> Problem to work on
Which lines of the data below hold "figure"? Copy each of them.

> Exercise inputs
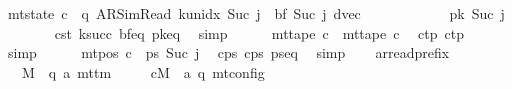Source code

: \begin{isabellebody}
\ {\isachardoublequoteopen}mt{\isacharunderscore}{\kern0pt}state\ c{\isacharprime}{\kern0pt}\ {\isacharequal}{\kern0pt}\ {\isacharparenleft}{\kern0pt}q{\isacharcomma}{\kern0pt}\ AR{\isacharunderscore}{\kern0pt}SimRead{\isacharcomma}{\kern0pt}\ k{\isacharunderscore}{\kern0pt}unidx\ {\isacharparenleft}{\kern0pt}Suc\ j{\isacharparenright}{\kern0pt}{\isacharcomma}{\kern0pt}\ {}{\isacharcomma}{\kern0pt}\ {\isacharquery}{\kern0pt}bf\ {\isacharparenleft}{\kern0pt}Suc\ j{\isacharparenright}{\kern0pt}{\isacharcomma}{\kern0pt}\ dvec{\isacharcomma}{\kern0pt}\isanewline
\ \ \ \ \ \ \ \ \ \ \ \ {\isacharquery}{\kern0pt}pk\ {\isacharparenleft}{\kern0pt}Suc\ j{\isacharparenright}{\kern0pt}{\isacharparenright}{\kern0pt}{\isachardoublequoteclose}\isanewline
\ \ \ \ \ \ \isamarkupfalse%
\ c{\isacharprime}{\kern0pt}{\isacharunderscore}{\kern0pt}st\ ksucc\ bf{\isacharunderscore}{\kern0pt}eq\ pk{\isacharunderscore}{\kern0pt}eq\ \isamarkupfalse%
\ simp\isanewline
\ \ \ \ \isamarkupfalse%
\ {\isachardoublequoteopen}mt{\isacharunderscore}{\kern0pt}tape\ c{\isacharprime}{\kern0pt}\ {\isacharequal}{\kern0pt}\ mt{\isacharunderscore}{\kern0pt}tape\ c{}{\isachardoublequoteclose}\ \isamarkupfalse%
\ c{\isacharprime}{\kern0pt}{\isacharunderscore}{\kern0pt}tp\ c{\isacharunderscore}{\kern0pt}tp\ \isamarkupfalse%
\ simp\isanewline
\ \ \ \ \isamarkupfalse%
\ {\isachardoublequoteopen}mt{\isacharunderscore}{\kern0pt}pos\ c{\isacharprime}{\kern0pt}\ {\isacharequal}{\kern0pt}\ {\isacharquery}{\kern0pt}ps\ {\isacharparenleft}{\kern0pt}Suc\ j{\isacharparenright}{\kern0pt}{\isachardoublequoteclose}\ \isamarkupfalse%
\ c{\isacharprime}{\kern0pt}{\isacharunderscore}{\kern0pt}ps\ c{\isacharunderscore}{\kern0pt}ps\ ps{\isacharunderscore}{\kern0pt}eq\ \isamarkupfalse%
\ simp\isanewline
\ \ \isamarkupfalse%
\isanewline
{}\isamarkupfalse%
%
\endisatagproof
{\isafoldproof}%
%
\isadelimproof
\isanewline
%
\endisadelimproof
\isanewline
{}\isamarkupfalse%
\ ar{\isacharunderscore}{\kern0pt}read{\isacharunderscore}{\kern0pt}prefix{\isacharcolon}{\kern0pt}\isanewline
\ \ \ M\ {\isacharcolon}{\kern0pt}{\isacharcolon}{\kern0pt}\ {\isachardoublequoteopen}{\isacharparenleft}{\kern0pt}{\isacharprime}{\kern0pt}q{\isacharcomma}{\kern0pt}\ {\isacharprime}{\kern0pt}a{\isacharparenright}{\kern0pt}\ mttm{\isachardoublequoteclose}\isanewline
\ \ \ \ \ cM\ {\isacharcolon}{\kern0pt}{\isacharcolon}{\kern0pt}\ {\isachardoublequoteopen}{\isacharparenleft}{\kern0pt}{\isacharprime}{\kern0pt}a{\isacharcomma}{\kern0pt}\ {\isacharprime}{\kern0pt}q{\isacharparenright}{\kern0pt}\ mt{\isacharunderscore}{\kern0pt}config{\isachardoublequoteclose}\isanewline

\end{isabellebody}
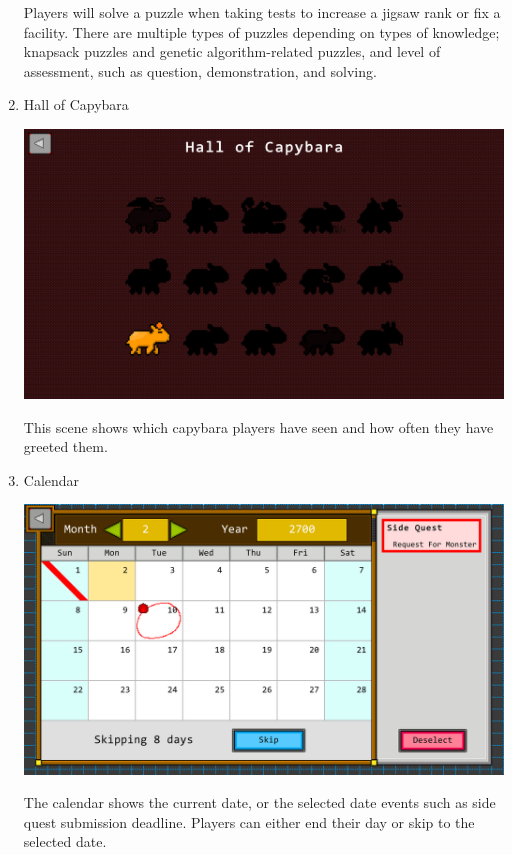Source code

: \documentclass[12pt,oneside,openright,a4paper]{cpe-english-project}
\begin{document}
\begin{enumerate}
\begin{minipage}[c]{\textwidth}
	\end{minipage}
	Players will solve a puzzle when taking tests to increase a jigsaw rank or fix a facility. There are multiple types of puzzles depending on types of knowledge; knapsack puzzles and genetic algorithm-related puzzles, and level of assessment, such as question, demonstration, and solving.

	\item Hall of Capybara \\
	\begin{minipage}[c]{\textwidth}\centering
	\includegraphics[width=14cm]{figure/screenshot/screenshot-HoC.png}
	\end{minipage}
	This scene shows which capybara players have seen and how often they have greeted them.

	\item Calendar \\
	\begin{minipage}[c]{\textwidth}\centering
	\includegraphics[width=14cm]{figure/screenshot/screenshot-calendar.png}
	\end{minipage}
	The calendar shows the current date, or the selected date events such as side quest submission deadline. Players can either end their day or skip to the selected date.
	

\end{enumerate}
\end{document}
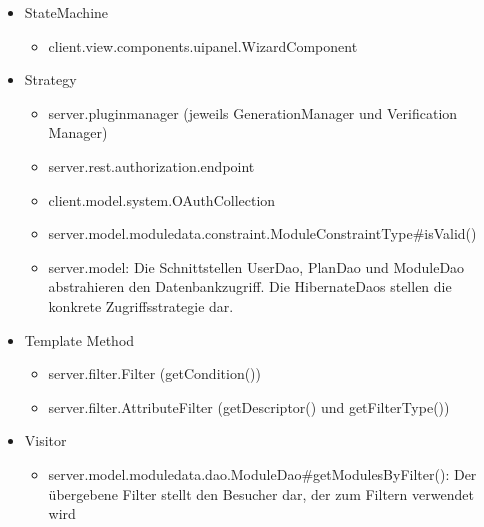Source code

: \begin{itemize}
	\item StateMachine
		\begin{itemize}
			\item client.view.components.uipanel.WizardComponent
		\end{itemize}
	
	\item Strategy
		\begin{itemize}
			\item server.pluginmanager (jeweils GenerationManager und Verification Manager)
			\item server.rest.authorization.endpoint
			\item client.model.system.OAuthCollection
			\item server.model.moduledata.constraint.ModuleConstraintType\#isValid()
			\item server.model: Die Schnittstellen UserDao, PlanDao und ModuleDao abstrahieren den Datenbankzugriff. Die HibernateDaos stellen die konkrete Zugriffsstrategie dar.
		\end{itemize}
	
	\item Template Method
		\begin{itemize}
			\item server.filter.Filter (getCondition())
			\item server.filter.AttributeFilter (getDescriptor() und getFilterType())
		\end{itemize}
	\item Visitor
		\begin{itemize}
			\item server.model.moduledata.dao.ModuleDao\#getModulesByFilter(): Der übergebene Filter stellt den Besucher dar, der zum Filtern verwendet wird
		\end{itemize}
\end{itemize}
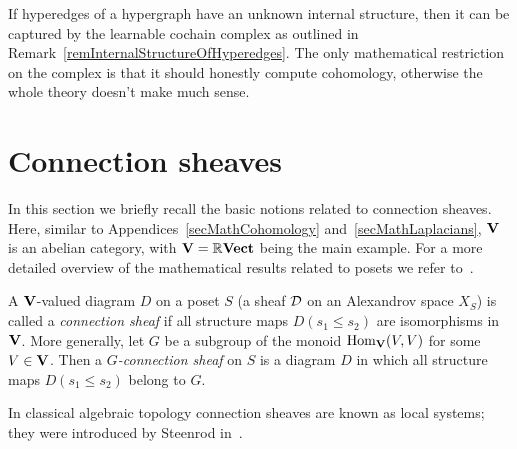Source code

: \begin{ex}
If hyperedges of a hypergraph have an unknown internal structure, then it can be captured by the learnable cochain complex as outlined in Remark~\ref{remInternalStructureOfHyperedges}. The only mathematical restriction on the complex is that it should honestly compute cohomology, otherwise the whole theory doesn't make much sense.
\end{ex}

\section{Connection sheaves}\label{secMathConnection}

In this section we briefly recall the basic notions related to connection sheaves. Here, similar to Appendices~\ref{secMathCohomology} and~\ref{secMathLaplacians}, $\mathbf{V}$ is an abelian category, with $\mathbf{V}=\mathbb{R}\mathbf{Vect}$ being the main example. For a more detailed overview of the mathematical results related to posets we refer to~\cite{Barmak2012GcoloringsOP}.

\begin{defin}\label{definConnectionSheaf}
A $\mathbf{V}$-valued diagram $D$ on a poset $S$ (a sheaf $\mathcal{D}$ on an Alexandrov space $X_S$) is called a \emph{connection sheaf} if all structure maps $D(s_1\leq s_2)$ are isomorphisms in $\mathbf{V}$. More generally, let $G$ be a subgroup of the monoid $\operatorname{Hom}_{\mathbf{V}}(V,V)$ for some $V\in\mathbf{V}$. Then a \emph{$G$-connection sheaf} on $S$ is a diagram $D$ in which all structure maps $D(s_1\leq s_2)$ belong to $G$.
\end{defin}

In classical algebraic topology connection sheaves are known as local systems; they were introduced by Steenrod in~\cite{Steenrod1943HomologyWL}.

> Task solution
	\includegraphics[width=14cm]{figure/screenshot/screenshot-HoC.png}
	\includegraphics[width=14cm]{figure/screenshot/screenshot-calendar.png}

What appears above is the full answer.